The Atlantic wrote a piece on using buprenorphine in the treatment of opioid addiction and should be congratulated for more widely publicizing opioid substitution therapy. Buprenorphine is a milder opioid than heroin and fentanyl, sold under several brand names, and has been shown to transfer a patient’s addiction into a controllable problem – it is modern-day methadone.

The article poses the question of why France’s embrace of buprenorphine therapy has reduced their opioid deaths 80% while in the US there are regulatory and financial hurdles “restraining” its use. In France, any physician can prescribe the medication and nearly 170,000 people are involved in substitution therapy all covered by France’s healthcare finance system. [1]

In the US, these programs are called medical assisted treatment and are enthusiastically supported by the FDA, the primary regulator of medication treatments.

“There are three drugs approved by the FDA for the treatment of opioid addiction: buprenorphine, methadone, and naltrexone. All three of these treatments have been demonstrated to be safe and effective in combination with counseling and psychosocial support. Everyone who seeks treatment for an opioid use disorder should be offered access to all three options.”

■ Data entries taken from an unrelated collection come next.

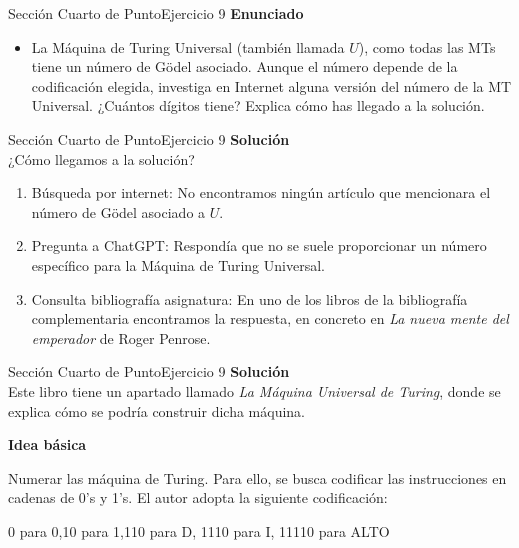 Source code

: \documentclass[10pt, envcountsect, presentation, aspectratio=169]{beamer}
\begin{document}

\begin{frame}{Sección Cuarto de Punto}{Ejercicio 9}
    \textbf{Enunciado}
    \begin{itemize}
        \item La Máquina de Turing Universal (también llamada $U$), como todas las MTs tiene un número de Gödel asociado. Aunque el número depende de la codificación elegida, investiga en Internet alguna versión del número de la MT Universal. ¿Cuántos  dígitos tiene? Explica cómo has llegado a la solución.
    \end{itemize}
\end{frame}


\begin{frame}{Sección Cuarto de Punto}{Ejercicio 9}
    \textbf{Solución}\\
    ¿Cómo llegamos a la solución?
    \begin{enumerate}
        \item Búsqueda por internet: No encontramos ningún artículo que mencionara el número de Gödel asociado a $U$.
        \item Pregunta a ChatGPT: Respondía que no se suele proporcionar un número específico para la Máquina de Turing Universal.
        \item Consulta bibliografía asignatura: En uno de los libros de la bibliografía complementaria encontramos la respuesta, en concreto en \textit{La nueva mente del emperador} de Roger Penrose.
    \end{enumerate}
\end{frame}

\begin{frame}{Sección Cuarto de Punto}{Ejercicio 9}
    \textbf{Solución}\\
    Este libro tiene un apartado llamado \textit{La Máquina Universal de Turing}, donde se explica cómo se podría construir dicha máquina.
    \vspace{3mm}
    \begin{center}
        \textbf{Idea básica}
    \end{center}
    
    
    Numerar las máquina de Turing. Para ello, se busca codificar las instrucciones en cadenas de 0's y 1's. El autor adopta la siguiente codificación:
    
    \begin{center}
        0 para 0,\hspace{1cm}10 para 1,\hspace{1cm}110 para D,\hspace{1cm}   1110 para I,\hspace{1cm}   11110 para ALTO
    \end{center}

    
\end{frame}
\end{document}
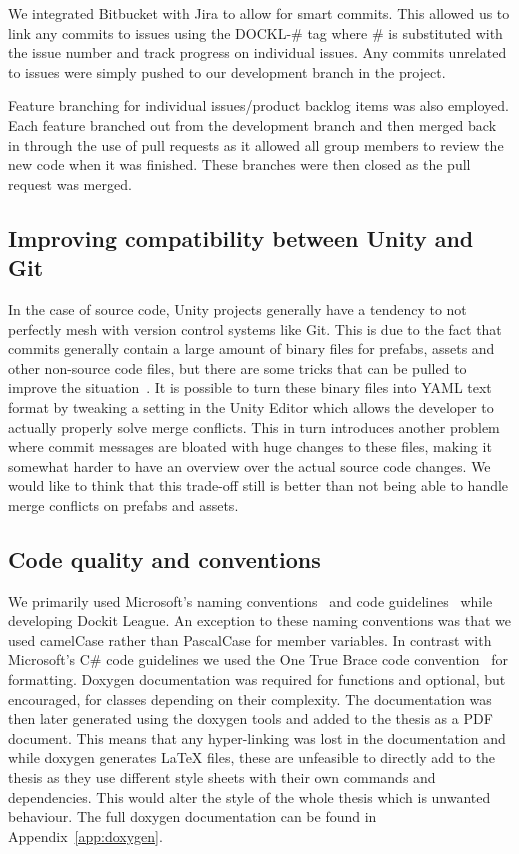 We integrated Bitbucket with Jira to allow for smart commits. This allowed us to link any commits to issues using the DOCKL-\# tag where \# is substituted with the issue number and track progress on individual issues. Any commits unrelated to issues were simply pushed to our development branch in the project. 
    
Feature branching for individual issues/product backlog items was also employed. Each feature branched out from the development branch and then merged back in through the use of pull requests as it allowed all group members to review the new code when it was finished. These branches were then closed as the pull request was merged. 

\subsection{Improving compatibility between Unity and Git}
\label{sec:unityGit}
In the case of source code, Unity projects generally have a tendency to not perfectly mesh with version control systems like Git. This is due to the fact that commits generally contain a large amount of binary files for prefabs, assets and other non-source code files, but there are some tricks that can be pulled to improve the situation~\cite{unityGit}. It is possible to turn these binary files into YAML text format by tweaking a setting in the Unity Editor which allows the developer to actually properly solve merge conflicts. This in turn introduces another problem where commit messages are bloated with huge changes to these files, making it somewhat harder to have an overview over the actual source code changes. We would like to think that this trade-off still is better than not being able to handle merge conflicts on prefabs and assets. 

\subsection{Code quality and conventions}
We primarily used Microsoft's naming conventions~\cite{microsoftNamingGuidelines} and code guidelines~\cite{microsoftCodeGuidelines} while developing Dockit League. An exception to these naming conventions was that we used camelCase rather than PascalCase for member variables. In contrast with Microsoft's C\# code guidelines we used the One True Brace code convention~\cite{oneTrueBraceStyle} for formatting. 
Doxygen documentation was required for functions and optional, but encouraged, for classes depending on their complexity. The documentation was then later generated using the doxygen tools and added to the thesis as a PDF document. This means that any hyper-linking was lost in the documentation and while doxygen generates LaTeX files, these are unfeasible to directly add to the thesis as they use different style sheets with their own commands and dependencies. This would alter the style of the whole thesis which is unwanted behaviour. The full doxygen documentation can be found in Appendix~\ref{app:doxygen}. 

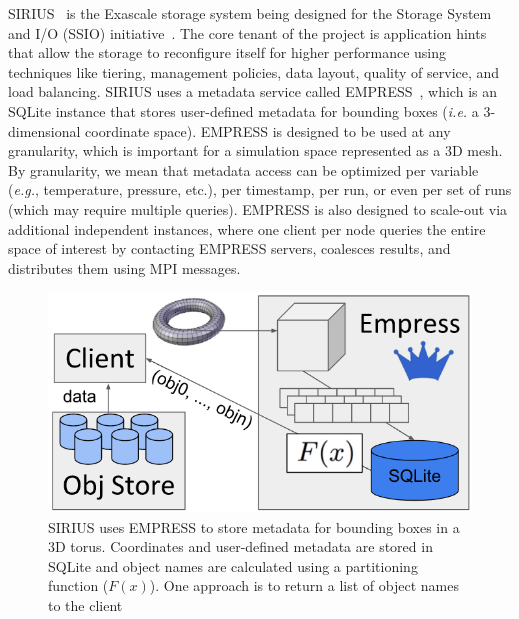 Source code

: SIRIUS~\cite{klasky:journal16-sirius} is the Exascale storage system being
designed for the Storage System and I/O (SSIO)
initiative~\cite{ross:report14-ssio}. The core tenant of the project is
application hints that allow the storage to reconfigure itself for higher
performance using techniques like tiering, management policies, data layout,
quality of service, and load balancing.  SIRIUS uses a metadata service called
EMPRESS~\cite{lawson:pdsw17-empress}, which is an SQLite instance
that stores user-defined metadata for bounding boxes ({\it i.e.} a
3-dimensional coordinate space).  EMPRESS is designed to be used at any
granularity, which is important for a simulation space represented as a 3D
mesh. By granularity, we mean that metadata access can be optimized per
variable ({\it e.g.}, temperature, pressure, etc.), per timestamp, per run, or
even per set of runs (which may require multiple queries).  EMPRESS is also
designed to scale-out via additional independent instances, where one client
per node queries the entire space of interest by contacting EMPRESS servers,
coalesces results, and distributes them using MPI messages.


\begin{figure}[tb]
\centering
  \includegraphics[width=0.8\linewidth]{figures/empress.png}
  \caption{SIRIUS uses EMPRESS to store metadata for bounding boxes in a 3D
torus. Coordinates and user-defined metadata are stored in SQLite and object
names are calculated using a partitioning function (\(F(x)\)). One approach is to
return a list of object names to the client}
  \label{fig:empress}
\end{figure}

How do you teach old docs new tricks?

From the article’s tone and the regulation changes in France, you might think that merely prescribing buprenorphine or methadone is all that is required – a one and done type of care. Buprenorphine was initially approved as a pain reliever, its’ use as an opioid substitute was “off-label;” to prevent physicians with no training in caring for addicted patients from simply writing prescriptions, that could be misused or diverted into illegal use, restrictions were placed when the indication for substitution was formalized in 2000. It was a protection for patients.

While the management principles of addiction therapy might have been taught in medical school, actual supervised practice in managing these complex patients was not readily available until 2011 with the first residency training in the specialty of addiction medicine. For the majority of physicians without formal training, the government requires an 8-hour training course on pharmacology, safety, and patient assessment. They also placed restrictions on the number of these patients a physician could care for, gradually increasing the options from 30 to 275. Again, the initial impetus behind this regulation was to prevent the one and done mills from dispensing medication but not treating addiction. As a provider, these rules might be considered a hassle, as a clinician I believe these regulations protect patients from inadequate or inappropriate care. If you want to treat a medical problem, demonstrate that you know how!

The Atlantic suggests physicians have been slow to embrace this management alternative because 

“Finally, doctors know that if they sign up to prescribe buprenorphine, all the local heroin users will flock to them, potentially crowding out their other patients…” 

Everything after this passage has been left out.